Recientemente, el ministro de Transportes y Comunicaciones (MTC), Carlos Paredes, informó que la empresa Telefónica Móviles ha aceptado las condiciones del contrato que le ofreció el Estado Peruano para la renovación de su concesión de telefonía móvil. De acuerdo con la nota de prensa del MTC, la empresa española ha dado su consentimiento, entre otras cosas, a brindar una “tarifa social de telefonía móvil” que se aplicará a un máximo de un millón de personas beneficiarias de diversos programas sociales, además de a servidores públicos; a ampliar la cobertura para que, por ejemplo, “el 100% de centros poblados de más de 400 habitantes” tengan acceso a telefonía móvil; y a brindar acceso de Internet satelital y fijo a entidades públicas de distritos pobres y capitales provinciales. En total, según precisa el MTC, las inversiones que TM se ha comprometido a realizar por estos conceptos sociales suman más de S/.3.000 millones. De esta forma, añade, el gobierno actual ha obtenido a cambio de renovarle el contrato a la transnacional española “más del triple” (según sus cálculos) de lo que estaba consiguiendo el gobierno anterior (como se recordará, este último tenía lista la renovación de la concesión hacia el final de su mandato: no la firmó a pedido del presidente entrante, pero sí llegó a anunciar que había obtenido de la compañía el compromiso de invertir en este tipo de conceptos US$650 millones).

Más allá de la idoneidad que pueda tener o no el resultado obtenido por el Gobierno, hay dos objeciones importantes que hacerle al proceso en que este fue obtenido.

La primera tiene que ver con lo poco que se sabe de él. Es decir, con la transparencia; o, mejor dicho, con su ausencia. Qué se negoció, qué se priorizo, por qué se priorizo, cómo se negoció: todas ellas incógnitas abrigadas por el manto de privacidad que en nuestro país cubre a un asunto tan público como el de la renovación de una concesión.

La segunda proviene de los casi totales márgenes para la discrecionalidad, y, por tanto, para la arbitrariedad que tiene el Estado en este tema. Como se ha podido ver, no hay ningún tipo de reglas predeterminadas y claras para lo que el Estado está facultado a exigir en estas negociaciones. Pueden ser US$650 millones en conceptos sociales o pueden ser S/.3.000 millones por la misma renovación. Tampoco hay normas claras para el tiempo que pueda tomarse en decidir si la dará o no. Puede haber llegado ya a una decisión y a un acuerdo con la empresa interesada y, sin embargo, volver luego a base cero para demorarse un año y medio más (como se demoró el gobierno de Humala) en llegar a una nueva decisión en flamantes y diferentes términos.

Demás está decir cómo el tema de la falta de transparencia solo agrava el de los márgenes para la arbitrariedad, y cómo ambos problemas conspiran para posibilitar el uso político de lo que deberían ser procesos eminentemente técnicos, con el consiguiente perjuicio para la inversión, para el público en general y, también, paradójicamente, para la buena imagen de las empresas y los gobiernos honestos.

El tema de la inversión es clarísimo. Toda la idea de dar a sus titulares la posibilidad de renovar sus concesiones cuando estas se vencen es evitar que ellos dejen de hacer inversiones de largo plazo en los últimos años de su concesión al saber que los frutos serán cosechados por otros. Pues bien, esta idea queda totalmente boicoteada si el concesionario entra al proceso de renovación como al reino de lo impredecible. Por otro lado, un país que otorga –o no– sus renovaciones de esta forma tampoco ha de resultar muy atractivo para que muchas empresas quieran competir por sus concesiones en primer lugar.

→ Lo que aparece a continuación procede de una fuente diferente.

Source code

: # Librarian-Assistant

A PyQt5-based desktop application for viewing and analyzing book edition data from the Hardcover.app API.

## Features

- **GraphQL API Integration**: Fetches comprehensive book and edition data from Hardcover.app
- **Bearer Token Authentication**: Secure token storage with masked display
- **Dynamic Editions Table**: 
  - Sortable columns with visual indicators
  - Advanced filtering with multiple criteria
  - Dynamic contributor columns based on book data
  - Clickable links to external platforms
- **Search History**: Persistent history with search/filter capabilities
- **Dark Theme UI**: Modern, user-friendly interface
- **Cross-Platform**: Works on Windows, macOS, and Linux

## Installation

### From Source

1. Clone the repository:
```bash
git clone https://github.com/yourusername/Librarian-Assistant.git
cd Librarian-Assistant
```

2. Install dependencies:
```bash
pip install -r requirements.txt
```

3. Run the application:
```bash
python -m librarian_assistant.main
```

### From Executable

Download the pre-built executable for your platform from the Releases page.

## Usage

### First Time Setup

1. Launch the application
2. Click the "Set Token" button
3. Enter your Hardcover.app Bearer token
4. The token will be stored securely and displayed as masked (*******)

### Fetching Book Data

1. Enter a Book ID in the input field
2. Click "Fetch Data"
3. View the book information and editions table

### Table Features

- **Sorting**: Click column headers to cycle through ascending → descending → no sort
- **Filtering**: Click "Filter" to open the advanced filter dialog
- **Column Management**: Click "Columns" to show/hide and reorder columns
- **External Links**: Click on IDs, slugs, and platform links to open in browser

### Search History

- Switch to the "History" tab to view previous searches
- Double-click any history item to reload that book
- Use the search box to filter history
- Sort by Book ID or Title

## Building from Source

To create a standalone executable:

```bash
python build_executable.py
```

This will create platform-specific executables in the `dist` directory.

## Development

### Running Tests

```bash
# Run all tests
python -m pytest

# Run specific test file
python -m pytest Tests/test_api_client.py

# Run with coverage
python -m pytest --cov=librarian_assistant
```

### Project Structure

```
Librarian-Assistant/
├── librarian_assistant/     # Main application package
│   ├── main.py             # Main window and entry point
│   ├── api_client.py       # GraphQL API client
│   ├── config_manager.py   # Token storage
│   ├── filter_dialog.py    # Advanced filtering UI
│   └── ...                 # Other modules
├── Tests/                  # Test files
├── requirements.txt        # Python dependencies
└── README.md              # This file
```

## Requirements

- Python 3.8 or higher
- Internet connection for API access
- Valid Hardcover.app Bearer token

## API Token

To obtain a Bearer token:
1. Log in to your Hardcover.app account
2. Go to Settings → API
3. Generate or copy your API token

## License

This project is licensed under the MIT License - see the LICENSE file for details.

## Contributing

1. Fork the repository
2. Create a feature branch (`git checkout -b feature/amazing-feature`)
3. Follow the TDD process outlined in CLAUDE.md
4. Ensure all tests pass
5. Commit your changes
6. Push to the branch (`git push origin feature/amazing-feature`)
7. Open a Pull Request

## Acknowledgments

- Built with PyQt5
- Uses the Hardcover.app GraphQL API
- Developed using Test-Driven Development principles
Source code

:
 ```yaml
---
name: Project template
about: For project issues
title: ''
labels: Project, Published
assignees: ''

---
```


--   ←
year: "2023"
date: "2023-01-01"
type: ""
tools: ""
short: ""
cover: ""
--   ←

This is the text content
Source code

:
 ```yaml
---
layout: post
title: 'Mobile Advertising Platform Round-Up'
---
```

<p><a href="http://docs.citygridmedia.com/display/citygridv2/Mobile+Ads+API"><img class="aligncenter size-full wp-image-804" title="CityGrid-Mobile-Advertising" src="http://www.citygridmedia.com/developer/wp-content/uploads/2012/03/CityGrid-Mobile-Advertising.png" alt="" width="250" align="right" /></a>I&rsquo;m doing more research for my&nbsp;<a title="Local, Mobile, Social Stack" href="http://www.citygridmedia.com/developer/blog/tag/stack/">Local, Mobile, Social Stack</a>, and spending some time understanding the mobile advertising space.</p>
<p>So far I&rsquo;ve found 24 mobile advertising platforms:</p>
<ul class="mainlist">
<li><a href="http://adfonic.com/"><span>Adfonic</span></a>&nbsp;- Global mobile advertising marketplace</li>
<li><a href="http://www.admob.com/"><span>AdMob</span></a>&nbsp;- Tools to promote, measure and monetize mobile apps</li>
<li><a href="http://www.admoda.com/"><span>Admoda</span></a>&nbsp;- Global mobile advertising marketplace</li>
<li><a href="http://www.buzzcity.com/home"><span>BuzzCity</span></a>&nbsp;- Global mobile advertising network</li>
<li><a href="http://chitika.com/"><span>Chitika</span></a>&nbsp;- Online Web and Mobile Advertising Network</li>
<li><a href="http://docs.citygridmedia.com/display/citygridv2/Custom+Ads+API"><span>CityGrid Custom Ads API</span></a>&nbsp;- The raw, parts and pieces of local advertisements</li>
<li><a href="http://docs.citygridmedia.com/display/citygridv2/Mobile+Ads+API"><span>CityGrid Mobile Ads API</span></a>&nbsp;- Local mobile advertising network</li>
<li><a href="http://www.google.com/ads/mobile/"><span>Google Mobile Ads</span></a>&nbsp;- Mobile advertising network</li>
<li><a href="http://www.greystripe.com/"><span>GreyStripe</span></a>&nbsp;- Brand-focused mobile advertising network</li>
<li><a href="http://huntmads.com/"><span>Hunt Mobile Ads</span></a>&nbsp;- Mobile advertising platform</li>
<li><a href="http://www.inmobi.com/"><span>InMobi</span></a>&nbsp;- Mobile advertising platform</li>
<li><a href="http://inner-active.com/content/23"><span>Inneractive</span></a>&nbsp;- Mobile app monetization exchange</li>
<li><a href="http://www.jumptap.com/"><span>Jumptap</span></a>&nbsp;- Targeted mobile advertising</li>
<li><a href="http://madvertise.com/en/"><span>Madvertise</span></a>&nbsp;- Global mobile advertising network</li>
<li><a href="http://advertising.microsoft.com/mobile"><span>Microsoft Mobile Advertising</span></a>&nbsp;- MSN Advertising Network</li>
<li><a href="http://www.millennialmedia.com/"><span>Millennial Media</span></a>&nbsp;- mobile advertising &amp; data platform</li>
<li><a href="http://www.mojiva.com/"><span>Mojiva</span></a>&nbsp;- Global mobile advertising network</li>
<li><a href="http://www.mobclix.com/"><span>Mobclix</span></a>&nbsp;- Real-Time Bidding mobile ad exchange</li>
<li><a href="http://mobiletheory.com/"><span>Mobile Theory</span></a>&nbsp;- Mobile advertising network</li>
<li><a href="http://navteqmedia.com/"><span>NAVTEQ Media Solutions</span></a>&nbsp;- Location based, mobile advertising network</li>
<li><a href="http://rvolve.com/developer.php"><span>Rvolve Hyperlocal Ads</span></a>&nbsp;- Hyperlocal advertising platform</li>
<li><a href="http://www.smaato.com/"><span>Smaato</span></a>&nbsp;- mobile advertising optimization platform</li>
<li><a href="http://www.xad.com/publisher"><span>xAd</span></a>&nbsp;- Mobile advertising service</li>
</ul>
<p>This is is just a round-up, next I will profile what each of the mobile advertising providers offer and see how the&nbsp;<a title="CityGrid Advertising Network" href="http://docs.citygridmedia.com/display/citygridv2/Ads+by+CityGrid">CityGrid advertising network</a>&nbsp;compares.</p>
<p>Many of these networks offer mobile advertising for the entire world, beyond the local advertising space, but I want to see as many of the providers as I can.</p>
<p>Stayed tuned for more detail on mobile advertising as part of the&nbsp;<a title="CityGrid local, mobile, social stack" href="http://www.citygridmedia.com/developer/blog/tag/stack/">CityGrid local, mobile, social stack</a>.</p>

El daño al público también es claro. Como consumidor, a este le interesa que las empresas tengan todos los incentivos posibles para invertir en expandir sus redes, mejorar su calidad y bajar sus costos. Y como ciudadano le interesa saber cómo dispone el Estado de los recursos públicos que otorga en concesión.

Finalmente, están las empresas y los gobiernos honestos. A ellos la oscuridad también les viene mal, porque trae la sospecha. Y cuidado que la sospecha no siempre tiene que ser de corrupción monda y lironda: puede relacionarse, por ejemplo, con el simple engaño populista. Verbigracia, en muchos sectores se está dudando de que el supuesto regalo del “Internet gratis” sea verdaderamente gratuito para el país, y no un costo más que se trasladará al resto de los consumidores.

En resumen, es por el bien general que hay que reformar el marco legal bajo el que nuestro Estado decide la renovación de las concesiones que otorga. Hay que reformarlo, para darle predictibilidad y para que se tenga que cumplir bajo la luz, donde todo está más claro.